--- SOURCE INFORMATION Enclosed Below ---

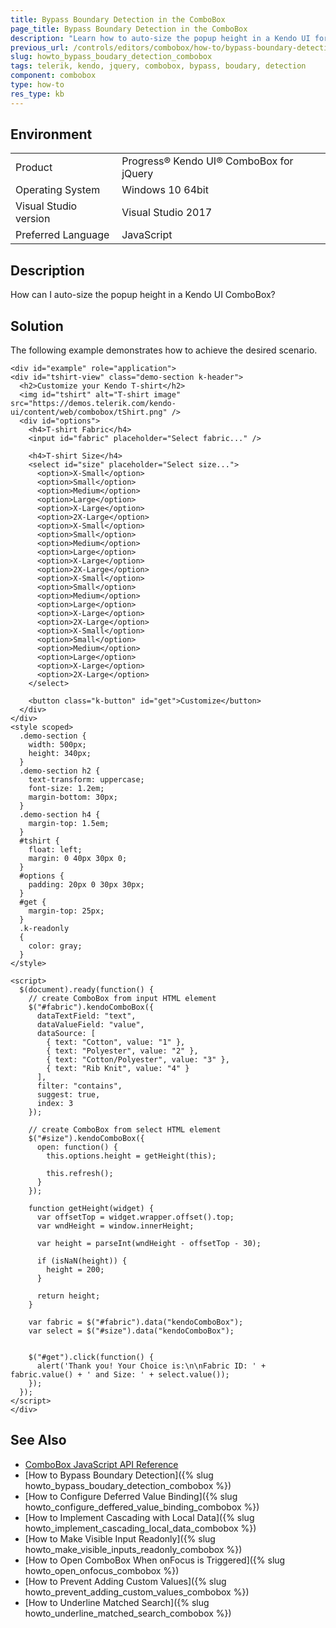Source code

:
 ```yaml
---
title: Bypass Boundary Detection in the ComboBox
page_title: Bypass Boundary Detection in the ComboBox
description: "Learn how to auto-size the popup height in a Kendo UI for jQuery ComboBox component."
previous_url: /controls/editors/combobox/how-to/bypass-boundary-detection, /controls/editors/combobox/how-to/customize/bypass-boundary-detection
slug: howto_bypass_boudary_detection_combobox
tags: telerik, kendo, jquery, combobox, bypass, boudary, detection
component: combobox
type: how-to
res_type: kb
---
```


## Environment

<table>
 <tr>
  <td>Product</td>
  <td>Progress® Kendo UI® ComboBox for jQuery</td>
 </tr>
 <tr>
  <td>Operating System</td>
  <td>Windows 10 64bit</td>
 </tr>
 <tr>
  <td>Visual Studio version</td>
  <td>Visual Studio 2017</td>
 </tr>
 <tr>
  <td>Preferred Language</td>
  <td>JavaScript</td>
 </tr>
</table>

## Description

How can I auto-size the popup height in a Kendo UI ComboBox?

## Solution

The following example demonstrates how to achieve the desired scenario.


```dojo
<div id="example" role="application">
<div id="tshirt-view" class="demo-section k-header">
  <h2>Customize your Kendo T-shirt</h2>
  <img id="tshirt" alt="T-shirt image" src="https://demos.telerik.com/kendo-ui/content/web/combobox/tShirt.png" />
  <div id="options">
    <h4>T-shirt Fabric</h4>
    <input id="fabric" placeholder="Select fabric..." />

    <h4>T-shirt Size</h4>
    <select id="size" placeholder="Select size...">
      <option>X-Small</option>
      <option>Small</option>
      <option>Medium</option>
      <option>Large</option>
      <option>X-Large</option>
      <option>2X-Large</option>
      <option>X-Small</option>
      <option>Small</option>
      <option>Medium</option>
      <option>Large</option>
      <option>X-Large</option>
      <option>2X-Large</option>
      <option>X-Small</option>
      <option>Small</option>
      <option>Medium</option>
      <option>Large</option>
      <option>X-Large</option>
      <option>2X-Large</option>
      <option>X-Small</option>
      <option>Small</option>
      <option>Medium</option>
      <option>Large</option>
      <option>X-Large</option>
      <option>2X-Large</option>
    </select>

    <button class="k-button" id="get">Customize</button>
  </div>
</div>
<style scoped>
  .demo-section {
    width: 500px;
    height: 340px;
  }
  .demo-section h2 {
    text-transform: uppercase;
    font-size: 1.2em;
    margin-bottom: 30px;
  }
  .demo-section h4 {
    margin-top: 1.5em;
  }
  #tshirt {
    float: left;
    margin: 0 40px 30px 0;
  }
  #options {
    padding: 20px 0 30px 30px;
  }
  #get {
    margin-top: 25px;
  }
  .k-readonly
  {
    color: gray;
  }
</style>

<script>
  $(document).ready(function() {
    // create ComboBox from input HTML element
    $("#fabric").kendoComboBox({
      dataTextField: "text",
      dataValueField: "value",
      dataSource: [
        { text: "Cotton", value: "1" },
        { text: "Polyester", value: "2" },
        { text: "Cotton/Polyester", value: "3" },
        { text: "Rib Knit", value: "4" }
      ],
      filter: "contains",
      suggest: true,
      index: 3
    });

    // create ComboBox from select HTML element
    $("#size").kendoComboBox({
      open: function() {
        this.options.height = getHeight(this);

        this.refresh();
      }
    });

    function getHeight(widget) {
      var offsetTop = widget.wrapper.offset().top;
      var wndHeight = window.innerHeight;

      var height = parseInt(wndHeight - offsetTop - 30);

      if (isNaN(height)) {
        height = 200;  
      }

      return height;
    }

    var fabric = $("#fabric").data("kendoComboBox");
    var select = $("#size").data("kendoComboBox");


    $("#get").click(function() {
      alert('Thank you! Your Choice is:\n\nFabric ID: ' + fabric.value() + ' and Size: ' + select.value());
    });
  });
</script>
</div>
```

## See Also

* [ComboBox JavaScript API Reference](/api/javascript/ui/combobox)
* [How to Bypass Boundary Detection]({% slug howto_bypass_boudary_detection_combobox %})
* [How to Configure Deferred Value Binding]({% slug howto_configure_deffered_value_binding_combobox %})
* [How to Implement Cascading with Local Data]({% slug howto_implement_cascading_local_data_combobox %})
* [How to Make Visible Input Readonly]({% slug howto_make_visible_inputs_readonly_combobox %})
* [How to Open ComboBox When onFocus is Triggered]({% slug howto_open_onfocus_combobox %})
* [How to Prevent Adding Custom Values]({% slug howto_prevent_adding_custom_values_combobox %})
* [How to Underline Matched Search]({% slug howto_underline_matched_search_combobox %})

--- End of Enclosed SOURCE INFORMATION ---

**EXERCISE**. What are the lines of the data above that include the string "create"? Copy them.

**EXERCISE RESULT**.
    // create ComboBox from input HTML element
    // create ComboBox from select HTML element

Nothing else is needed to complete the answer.